Final score: Philanthropy 0, Greed 3
If open source is ultimately driven by greed and self-interest, how is it any better than proprietary software development? Because it is an inherently better way to develop software, and in so many ways that the fight isn’t even close. Is it philosophically better? Yes, I believe the fundamental principles of open source are better than proprietary development. But is it morally better? No.

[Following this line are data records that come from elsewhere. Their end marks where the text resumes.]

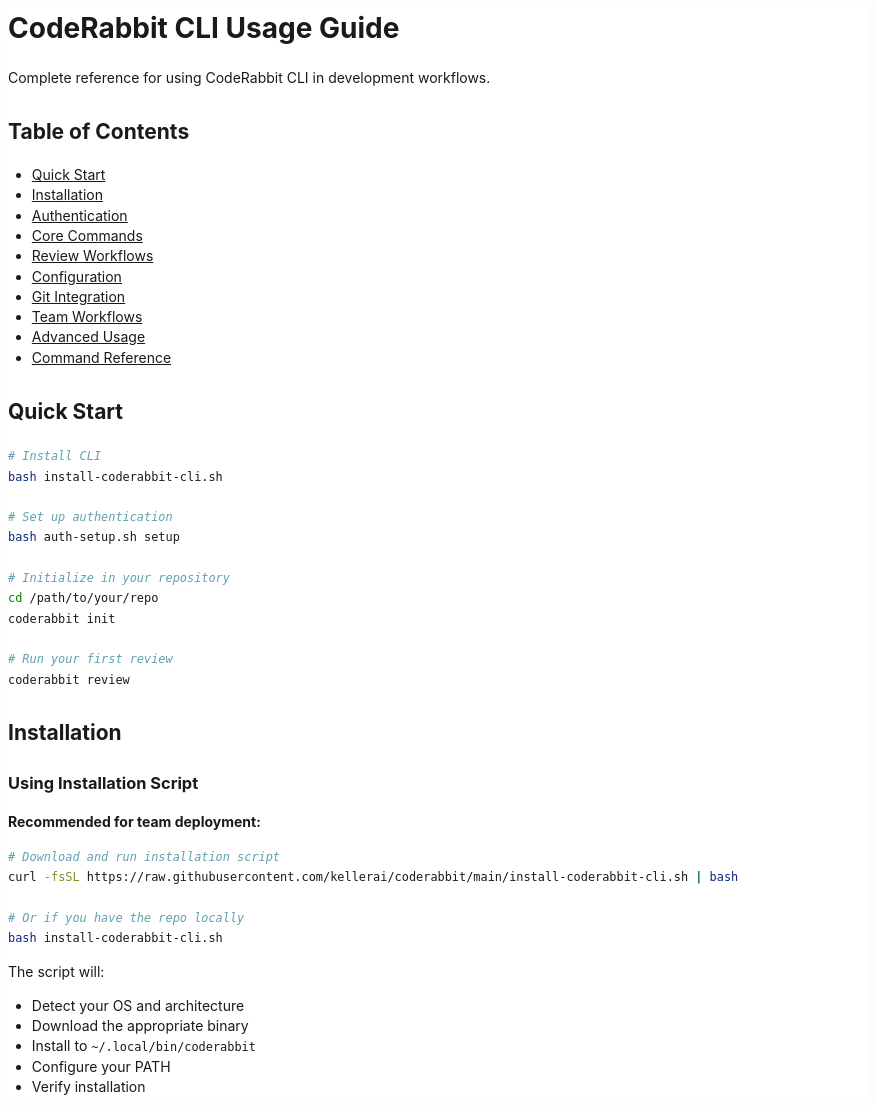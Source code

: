 # CodeRabbit CLI Usage Guide

Complete reference for using CodeRabbit CLI in development workflows.

## Table of Contents

- [Quick Start](#quick-start)
- [Installation](#installation)
- [Authentication](#authentication)
- [Core Commands](#core-commands)
- [Review Workflows](#review-workflows)
- [Configuration](#configuration)
- [Git Integration](#git-integration)
- [Team Workflows](#team-workflows)
- [Advanced Usage](#advanced-usage)
- [Command Reference](#command-reference)

## Quick Start

```bash
# Install CLI
bash install-coderabbit-cli.sh

# Set up authentication
bash auth-setup.sh setup

# Initialize in your repository
cd /path/to/your/repo
coderabbit init

# Run your first review
coderabbit review
```

## Installation

### Using Installation Script

**Recommended for team deployment:**

```bash
# Download and run installation script
curl -fsSL https://raw.githubusercontent.com/kellerai/coderabbit/main/install-coderabbit-cli.sh | bash

# Or if you have the repo locally
bash install-coderabbit-cli.sh
```

The script will:
- Detect your OS and architecture
- Download the appropriate binary
- Install to `~/.local/bin/coderabbit`
- Configure your PATH
- Verify installation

The underlying power of open source over proprietary development is that greed is naturally converted into useful contribution, whereas with proprietary development greed translates into channel conflict, price fixing, monopolies, class action suits, vendor lock-in, and inefficient, low-quality, bloated software.
Open source rules the day. But philanthropy and the believe that all ideas belong to the world did not get it there.